Your objective:
Search the data for the word "Fehler" and copy every line where it occurs.

Data excerpts:

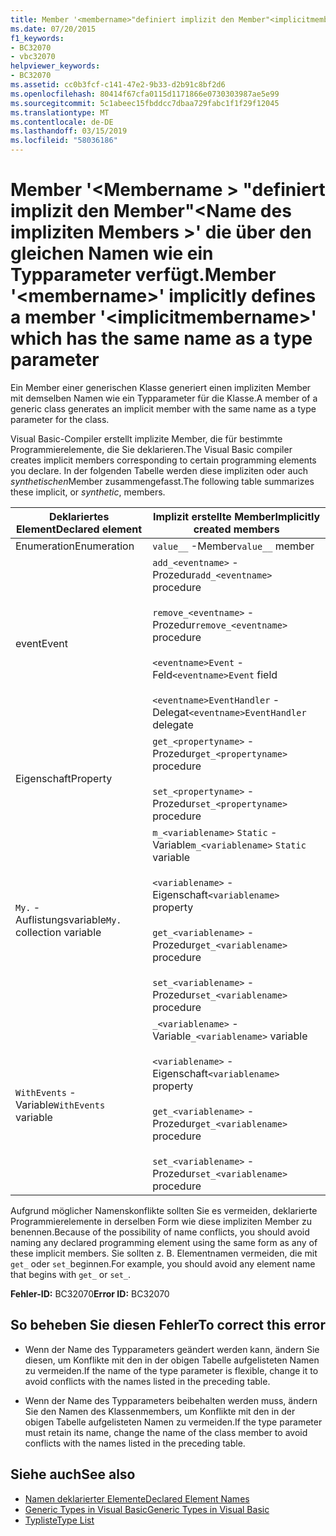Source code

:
 ```yaml
---
title: Member '<membername>"definiert implizit den Member"<implicitmembername>"die über den gleichen Namen wie ein Typparameter verfügt.
ms.date: 07/20/2015
f1_keywords:
- BC32070
- vbc32070
helpviewer_keywords:
- BC32070
ms.assetid: cc0b3fcf-c141-47e2-9b33-d2b91c8bf2d6
ms.openlocfilehash: 80414f67cfa0115d1171866e0730303987ae5e99
ms.sourcegitcommit: 5c1abeec15fbddcc7dbaa729fabc1f1f29f12045
ms.translationtype: MT
ms.contentlocale: de-DE
ms.lasthandoff: 03/15/2019
ms.locfileid: "58036186"
---
```

# <a name="member-membername-implicitly-defines-a-member-implicitmembername-which-has-the-same-name-as-a-type-parameter"></a><span data-ttu-id="47a93-102">Member '\<Membername > "definiert implizit den Member"\<Name des impliziten Members >' die über den gleichen Namen wie ein Typparameter verfügt.</span><span class="sxs-lookup"><span data-stu-id="47a93-102">Member '\<membername>' implicitly defines a member '\<implicitmembername>' which has the same name as a type parameter</span></span>
<span data-ttu-id="47a93-103">Ein Member einer generischen Klasse generiert einen impliziten Member mit demselben Namen wie ein Typparameter für die Klasse.</span><span class="sxs-lookup"><span data-stu-id="47a93-103">A member of a generic class generates an implicit member with the same name as a type parameter for the class.</span></span>  
  
 <span data-ttu-id="47a93-104">Visual Basic-Compiler erstellt implizite Member, die für bestimmte Programmierelemente, die Sie deklarieren.</span><span class="sxs-lookup"><span data-stu-id="47a93-104">The Visual Basic compiler creates implicit members corresponding to certain programming elements you declare.</span></span> <span data-ttu-id="47a93-105">In der folgenden Tabelle werden diese impliziten oder auch *synthetischen*Member zusammengefasst.</span><span class="sxs-lookup"><span data-stu-id="47a93-105">The following table summarizes these implicit, or *synthetic*, members.</span></span>  
  
|<span data-ttu-id="47a93-106">Deklariertes Element</span><span class="sxs-lookup"><span data-stu-id="47a93-106">Declared element</span></span>|<span data-ttu-id="47a93-107">Implizit erstellte Member</span><span class="sxs-lookup"><span data-stu-id="47a93-107">Implicitly created members</span></span>|  
|----------------------|--------------------------------|  
|<span data-ttu-id="47a93-108">Enumeration</span><span class="sxs-lookup"><span data-stu-id="47a93-108">Enumeration</span></span>|<span data-ttu-id="47a93-109">`value__` -Member</span><span class="sxs-lookup"><span data-stu-id="47a93-109">`value__` member</span></span>|  
|<span data-ttu-id="47a93-110">event</span><span class="sxs-lookup"><span data-stu-id="47a93-110">Event</span></span>|<span data-ttu-id="47a93-111">`add_<eventname>` -Prozedur</span><span class="sxs-lookup"><span data-stu-id="47a93-111">`add_<eventname>` procedure</span></span><br /><br /> <span data-ttu-id="47a93-112">`remove_<eventname>` -Prozedur</span><span class="sxs-lookup"><span data-stu-id="47a93-112">`remove_<eventname>` procedure</span></span><br /><br /> <span data-ttu-id="47a93-113">`<eventname>Event` -Feld</span><span class="sxs-lookup"><span data-stu-id="47a93-113">`<eventname>Event` field</span></span><br /><br /> <span data-ttu-id="47a93-114">`<eventname>EventHandler` -Delegat</span><span class="sxs-lookup"><span data-stu-id="47a93-114">`<eventname>EventHandler` delegate</span></span>|  
|<span data-ttu-id="47a93-115">Eigenschaft</span><span class="sxs-lookup"><span data-stu-id="47a93-115">Property</span></span>|<span data-ttu-id="47a93-116">`get_<propertyname>` -Prozedur</span><span class="sxs-lookup"><span data-stu-id="47a93-116">`get_<propertyname>` procedure</span></span><br /><br /> <span data-ttu-id="47a93-117">`set_<propertyname>` -Prozedur</span><span class="sxs-lookup"><span data-stu-id="47a93-117">`set_<propertyname>` procedure</span></span>|  
|<span data-ttu-id="47a93-118">`My.` -Auflistungsvariable</span><span class="sxs-lookup"><span data-stu-id="47a93-118">`My.` collection variable</span></span>|<span data-ttu-id="47a93-119">`m_<variablename>` `Static` -Variable</span><span class="sxs-lookup"><span data-stu-id="47a93-119">`m_<variablename>` `Static` variable</span></span><br /><br /> <span data-ttu-id="47a93-120">`<variablename>` -Eigenschaft</span><span class="sxs-lookup"><span data-stu-id="47a93-120">`<variablename>` property</span></span><br /><br /> <span data-ttu-id="47a93-121">`get_<variablename>` -Prozedur</span><span class="sxs-lookup"><span data-stu-id="47a93-121">`get_<variablename>` procedure</span></span><br /><br /> <span data-ttu-id="47a93-122">`set_<variablename>` -Prozedur</span><span class="sxs-lookup"><span data-stu-id="47a93-122">`set_<variablename>` procedure</span></span>|  
|<span data-ttu-id="47a93-123">`WithEvents` -Variable</span><span class="sxs-lookup"><span data-stu-id="47a93-123">`WithEvents` variable</span></span>|<span data-ttu-id="47a93-124">`_<variablename>` -Variable</span><span class="sxs-lookup"><span data-stu-id="47a93-124">`_<variablename>` variable</span></span><br /><br /> <span data-ttu-id="47a93-125">`<variablename>` -Eigenschaft</span><span class="sxs-lookup"><span data-stu-id="47a93-125">`<variablename>` property</span></span><br /><br /> <span data-ttu-id="47a93-126">`get_<variablename>` -Prozedur</span><span class="sxs-lookup"><span data-stu-id="47a93-126">`get_<variablename>` procedure</span></span><br /><br /> <span data-ttu-id="47a93-127">`set_<variablename>` -Prozedur</span><span class="sxs-lookup"><span data-stu-id="47a93-127">`set_<variablename>` procedure</span></span>|  
  
 <span data-ttu-id="47a93-128">Aufgrund möglicher Namenskonflikte sollten Sie es vermeiden, deklarierte Programmierelemente in derselben Form wie diese impliziten Member zu benennen.</span><span class="sxs-lookup"><span data-stu-id="47a93-128">Because of the possibility of name conflicts, you should avoid naming any declared programming element using the same form as any of these implicit members.</span></span> <span data-ttu-id="47a93-129">Sie sollten z. B. Elementnamen vermeiden, die mit `get_` oder `set_`beginnen.</span><span class="sxs-lookup"><span data-stu-id="47a93-129">For example, you should avoid any element name that begins with `get_` or `set_`.</span></span>  
  
 <span data-ttu-id="47a93-130">**Fehler-ID:** BC32070</span><span class="sxs-lookup"><span data-stu-id="47a93-130">**Error ID:** BC32070</span></span>  
  
## <a name="to-correct-this-error"></a><span data-ttu-id="47a93-131">So beheben Sie diesen Fehler</span><span class="sxs-lookup"><span data-stu-id="47a93-131">To correct this error</span></span>  
  
-   <span data-ttu-id="47a93-132">Wenn der Name des Typparameters geändert werden kann, ändern Sie diesen, um Konflikte mit den in der obigen Tabelle aufgelisteten Namen zu vermeiden.</span><span class="sxs-lookup"><span data-stu-id="47a93-132">If the name of the type parameter is flexible, change it to avoid conflicts with the names listed in the preceding table.</span></span>  
  
-   <span data-ttu-id="47a93-133">Wenn der Name des Typparameters beibehalten werden muss, ändern Sie den Namen des Klassenmembers, um Konflikte mit den in der obigen Tabelle aufgelisteten Namen zu vermeiden.</span><span class="sxs-lookup"><span data-stu-id="47a93-133">If the type parameter must retain its name, change the name of the class member to avoid conflicts with the names listed in the preceding table.</span></span>  
  
## <a name="see-also"></a><span data-ttu-id="47a93-134">Siehe auch</span><span class="sxs-lookup"><span data-stu-id="47a93-134">See also</span></span>

- [<span data-ttu-id="47a93-135">Namen deklarierter Elemente</span><span class="sxs-lookup"><span data-stu-id="47a93-135">Declared Element Names</span></span>](../../visual-basic/programming-guide/language-features/declared-elements/declared-element-names.md)
- [<span data-ttu-id="47a93-136">Generic Types in Visual Basic</span><span class="sxs-lookup"><span data-stu-id="47a93-136">Generic Types in Visual Basic</span></span>](../../visual-basic/programming-guide/language-features/data-types/generic-types.md)
- [<span data-ttu-id="47a93-137">Typliste</span><span class="sxs-lookup"><span data-stu-id="47a93-137">Type List</span></span>](../../visual-basic/language-reference/statements/type-list.md)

Response:
 <span data-ttu-id="47a93-130">**Fehler-ID:** BC32070</span><span class="sxs-lookup"><span data-stu-id="47a93-130">**Error ID:** BC32070</span></span>  
## <a name="to-correct-this-error"></a><span data-ttu-id="47a93-131">So beheben Sie diesen Fehler</span><span class="sxs-lookup"><span data-stu-id="47a93-131">To correct this error</span></span>  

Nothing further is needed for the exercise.